- **What to work on**
In the records below, find each line with the word "here" and copy it.

- **Available data**
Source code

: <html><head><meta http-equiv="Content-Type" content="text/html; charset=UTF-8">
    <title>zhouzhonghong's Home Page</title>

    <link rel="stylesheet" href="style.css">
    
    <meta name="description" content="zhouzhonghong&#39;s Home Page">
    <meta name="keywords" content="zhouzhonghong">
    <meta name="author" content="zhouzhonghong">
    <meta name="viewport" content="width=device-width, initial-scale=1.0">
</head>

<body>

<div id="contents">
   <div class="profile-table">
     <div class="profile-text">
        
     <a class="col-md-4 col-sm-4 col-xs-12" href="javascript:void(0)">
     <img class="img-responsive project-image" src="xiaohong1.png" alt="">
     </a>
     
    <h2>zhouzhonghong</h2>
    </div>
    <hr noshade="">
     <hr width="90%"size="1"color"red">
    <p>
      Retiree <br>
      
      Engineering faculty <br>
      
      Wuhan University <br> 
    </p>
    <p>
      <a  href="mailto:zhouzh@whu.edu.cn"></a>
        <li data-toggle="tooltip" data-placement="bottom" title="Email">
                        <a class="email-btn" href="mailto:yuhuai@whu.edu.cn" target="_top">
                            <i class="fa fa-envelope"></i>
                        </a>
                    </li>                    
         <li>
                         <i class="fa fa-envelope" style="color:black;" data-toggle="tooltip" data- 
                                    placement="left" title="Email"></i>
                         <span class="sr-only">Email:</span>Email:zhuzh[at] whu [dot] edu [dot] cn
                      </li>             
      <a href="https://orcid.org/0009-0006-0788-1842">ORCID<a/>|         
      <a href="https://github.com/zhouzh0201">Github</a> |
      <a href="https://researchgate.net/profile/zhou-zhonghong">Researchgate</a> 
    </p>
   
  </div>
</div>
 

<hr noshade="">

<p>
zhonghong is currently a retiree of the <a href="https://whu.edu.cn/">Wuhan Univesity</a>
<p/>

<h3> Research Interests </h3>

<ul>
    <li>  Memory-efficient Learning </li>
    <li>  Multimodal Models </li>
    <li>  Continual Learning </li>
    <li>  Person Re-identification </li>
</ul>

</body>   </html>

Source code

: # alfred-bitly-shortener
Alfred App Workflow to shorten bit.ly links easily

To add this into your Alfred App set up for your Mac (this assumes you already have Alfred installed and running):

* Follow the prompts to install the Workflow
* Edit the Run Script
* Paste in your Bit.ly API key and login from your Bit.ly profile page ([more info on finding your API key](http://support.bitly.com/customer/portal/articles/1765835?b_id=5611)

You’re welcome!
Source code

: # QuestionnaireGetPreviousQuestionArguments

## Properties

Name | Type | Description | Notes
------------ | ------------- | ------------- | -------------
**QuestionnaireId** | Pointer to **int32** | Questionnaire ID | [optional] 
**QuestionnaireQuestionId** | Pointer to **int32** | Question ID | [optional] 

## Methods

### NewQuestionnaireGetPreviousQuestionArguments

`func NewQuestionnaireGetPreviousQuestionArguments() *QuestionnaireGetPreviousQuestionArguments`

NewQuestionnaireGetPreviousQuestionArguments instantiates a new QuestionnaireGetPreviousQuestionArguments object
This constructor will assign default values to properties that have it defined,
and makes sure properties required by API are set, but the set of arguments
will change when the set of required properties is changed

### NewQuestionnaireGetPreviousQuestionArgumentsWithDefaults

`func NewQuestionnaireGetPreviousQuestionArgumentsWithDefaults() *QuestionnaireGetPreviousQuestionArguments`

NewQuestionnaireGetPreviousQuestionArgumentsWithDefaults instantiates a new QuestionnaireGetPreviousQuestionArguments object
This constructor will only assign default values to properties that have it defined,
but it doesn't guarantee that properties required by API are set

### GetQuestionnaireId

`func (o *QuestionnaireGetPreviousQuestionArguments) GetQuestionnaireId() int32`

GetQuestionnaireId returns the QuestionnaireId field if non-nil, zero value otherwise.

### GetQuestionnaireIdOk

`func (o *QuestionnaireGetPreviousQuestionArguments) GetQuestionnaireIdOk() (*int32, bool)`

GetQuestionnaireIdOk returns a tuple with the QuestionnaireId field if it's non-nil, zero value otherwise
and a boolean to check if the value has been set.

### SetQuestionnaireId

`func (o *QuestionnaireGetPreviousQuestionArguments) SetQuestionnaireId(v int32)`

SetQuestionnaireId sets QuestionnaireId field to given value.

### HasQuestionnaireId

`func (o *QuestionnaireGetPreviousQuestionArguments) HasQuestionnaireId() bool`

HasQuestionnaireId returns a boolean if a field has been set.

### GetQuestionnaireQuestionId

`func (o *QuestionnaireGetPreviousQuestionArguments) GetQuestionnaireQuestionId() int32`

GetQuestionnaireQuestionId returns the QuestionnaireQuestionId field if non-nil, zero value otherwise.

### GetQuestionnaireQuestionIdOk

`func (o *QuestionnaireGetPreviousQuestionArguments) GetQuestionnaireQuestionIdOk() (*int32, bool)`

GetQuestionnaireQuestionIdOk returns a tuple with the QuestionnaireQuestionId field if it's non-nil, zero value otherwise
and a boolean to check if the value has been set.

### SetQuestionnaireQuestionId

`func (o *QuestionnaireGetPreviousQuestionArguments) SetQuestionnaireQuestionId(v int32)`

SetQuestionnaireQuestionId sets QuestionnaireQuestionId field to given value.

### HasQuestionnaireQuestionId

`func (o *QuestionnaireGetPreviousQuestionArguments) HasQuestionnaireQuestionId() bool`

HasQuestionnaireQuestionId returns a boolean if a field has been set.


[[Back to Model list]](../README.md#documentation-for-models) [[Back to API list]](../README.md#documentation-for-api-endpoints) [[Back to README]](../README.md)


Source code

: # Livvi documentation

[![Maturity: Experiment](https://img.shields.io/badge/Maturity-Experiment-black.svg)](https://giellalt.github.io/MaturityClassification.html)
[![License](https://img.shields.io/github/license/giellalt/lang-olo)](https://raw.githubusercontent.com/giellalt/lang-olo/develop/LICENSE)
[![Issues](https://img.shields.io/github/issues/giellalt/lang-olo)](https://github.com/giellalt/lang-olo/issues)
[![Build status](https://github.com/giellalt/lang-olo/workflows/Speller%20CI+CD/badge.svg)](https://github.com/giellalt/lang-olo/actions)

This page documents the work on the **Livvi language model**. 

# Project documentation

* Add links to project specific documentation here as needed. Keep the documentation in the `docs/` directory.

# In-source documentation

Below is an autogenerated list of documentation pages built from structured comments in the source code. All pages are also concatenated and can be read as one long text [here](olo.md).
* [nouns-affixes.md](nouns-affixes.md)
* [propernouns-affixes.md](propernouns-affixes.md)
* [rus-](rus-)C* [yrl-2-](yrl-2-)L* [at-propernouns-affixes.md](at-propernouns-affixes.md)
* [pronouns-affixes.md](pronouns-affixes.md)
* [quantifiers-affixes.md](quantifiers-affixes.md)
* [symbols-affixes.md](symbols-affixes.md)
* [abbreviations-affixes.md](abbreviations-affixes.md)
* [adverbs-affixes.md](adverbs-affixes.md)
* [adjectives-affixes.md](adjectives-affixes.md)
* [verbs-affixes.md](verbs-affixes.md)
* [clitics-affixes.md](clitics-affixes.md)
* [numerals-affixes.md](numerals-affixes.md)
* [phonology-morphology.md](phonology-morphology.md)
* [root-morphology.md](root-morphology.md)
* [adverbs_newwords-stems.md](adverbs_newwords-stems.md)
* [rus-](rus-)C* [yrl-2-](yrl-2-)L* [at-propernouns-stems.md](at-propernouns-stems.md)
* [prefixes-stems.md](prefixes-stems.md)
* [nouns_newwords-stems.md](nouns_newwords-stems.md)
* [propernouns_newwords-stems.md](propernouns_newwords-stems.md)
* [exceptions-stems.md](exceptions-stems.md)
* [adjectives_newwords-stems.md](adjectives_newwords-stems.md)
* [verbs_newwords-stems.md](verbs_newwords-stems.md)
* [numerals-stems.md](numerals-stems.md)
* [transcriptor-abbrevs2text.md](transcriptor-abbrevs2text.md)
* * *
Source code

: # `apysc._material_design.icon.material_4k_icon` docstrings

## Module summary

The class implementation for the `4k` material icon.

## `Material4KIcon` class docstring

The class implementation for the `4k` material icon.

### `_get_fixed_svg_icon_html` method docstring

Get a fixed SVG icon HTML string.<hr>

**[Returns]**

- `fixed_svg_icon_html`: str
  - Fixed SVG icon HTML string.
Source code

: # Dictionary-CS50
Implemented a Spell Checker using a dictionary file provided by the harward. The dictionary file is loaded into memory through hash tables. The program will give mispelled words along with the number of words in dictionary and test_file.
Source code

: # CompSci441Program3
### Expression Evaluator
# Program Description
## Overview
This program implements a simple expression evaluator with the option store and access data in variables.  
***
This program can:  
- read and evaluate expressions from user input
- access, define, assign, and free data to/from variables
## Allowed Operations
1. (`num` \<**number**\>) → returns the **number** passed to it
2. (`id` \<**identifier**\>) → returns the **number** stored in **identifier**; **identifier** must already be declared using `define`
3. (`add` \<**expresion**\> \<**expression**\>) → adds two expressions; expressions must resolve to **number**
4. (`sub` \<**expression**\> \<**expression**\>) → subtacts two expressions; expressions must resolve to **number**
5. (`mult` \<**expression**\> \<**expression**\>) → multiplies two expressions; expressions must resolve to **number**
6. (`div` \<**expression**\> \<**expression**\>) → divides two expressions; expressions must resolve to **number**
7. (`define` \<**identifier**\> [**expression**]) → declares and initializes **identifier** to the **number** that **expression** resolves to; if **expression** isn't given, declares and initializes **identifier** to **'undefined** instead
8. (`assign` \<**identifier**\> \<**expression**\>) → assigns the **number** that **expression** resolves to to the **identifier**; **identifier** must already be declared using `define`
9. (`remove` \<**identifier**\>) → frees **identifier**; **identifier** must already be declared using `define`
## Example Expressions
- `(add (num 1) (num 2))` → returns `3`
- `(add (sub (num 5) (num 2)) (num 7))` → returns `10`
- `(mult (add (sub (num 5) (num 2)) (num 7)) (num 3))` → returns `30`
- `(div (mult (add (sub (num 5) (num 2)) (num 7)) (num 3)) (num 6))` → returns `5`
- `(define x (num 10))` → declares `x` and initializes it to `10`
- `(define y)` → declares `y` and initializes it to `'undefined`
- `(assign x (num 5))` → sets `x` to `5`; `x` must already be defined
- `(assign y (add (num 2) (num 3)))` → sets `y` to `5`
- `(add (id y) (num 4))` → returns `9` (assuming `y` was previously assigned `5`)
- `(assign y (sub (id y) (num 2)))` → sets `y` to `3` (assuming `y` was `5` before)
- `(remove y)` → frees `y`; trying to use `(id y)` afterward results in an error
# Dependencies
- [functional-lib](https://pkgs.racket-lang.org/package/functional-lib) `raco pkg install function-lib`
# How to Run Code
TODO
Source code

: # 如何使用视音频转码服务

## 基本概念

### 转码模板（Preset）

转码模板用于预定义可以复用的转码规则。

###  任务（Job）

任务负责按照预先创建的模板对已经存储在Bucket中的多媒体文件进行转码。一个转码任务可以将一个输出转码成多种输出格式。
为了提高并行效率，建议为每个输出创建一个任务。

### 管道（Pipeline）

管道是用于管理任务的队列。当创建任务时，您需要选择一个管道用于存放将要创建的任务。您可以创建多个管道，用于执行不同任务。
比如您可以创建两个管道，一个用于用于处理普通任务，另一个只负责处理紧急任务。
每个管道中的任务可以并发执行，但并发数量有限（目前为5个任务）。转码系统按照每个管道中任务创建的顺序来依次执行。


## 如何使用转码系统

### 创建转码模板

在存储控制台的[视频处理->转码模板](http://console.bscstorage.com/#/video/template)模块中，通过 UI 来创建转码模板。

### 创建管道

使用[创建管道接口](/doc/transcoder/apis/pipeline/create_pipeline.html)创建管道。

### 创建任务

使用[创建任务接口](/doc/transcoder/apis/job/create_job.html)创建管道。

- **Exercise result**
* Add links to project specific documentation here as needed. Keep the documentation in the `docs/` directory.
Below is an autogenerated list of documentation pages built from structured comments in the source code. All pages are also concatenated and can be read as one long text [here](olo.md).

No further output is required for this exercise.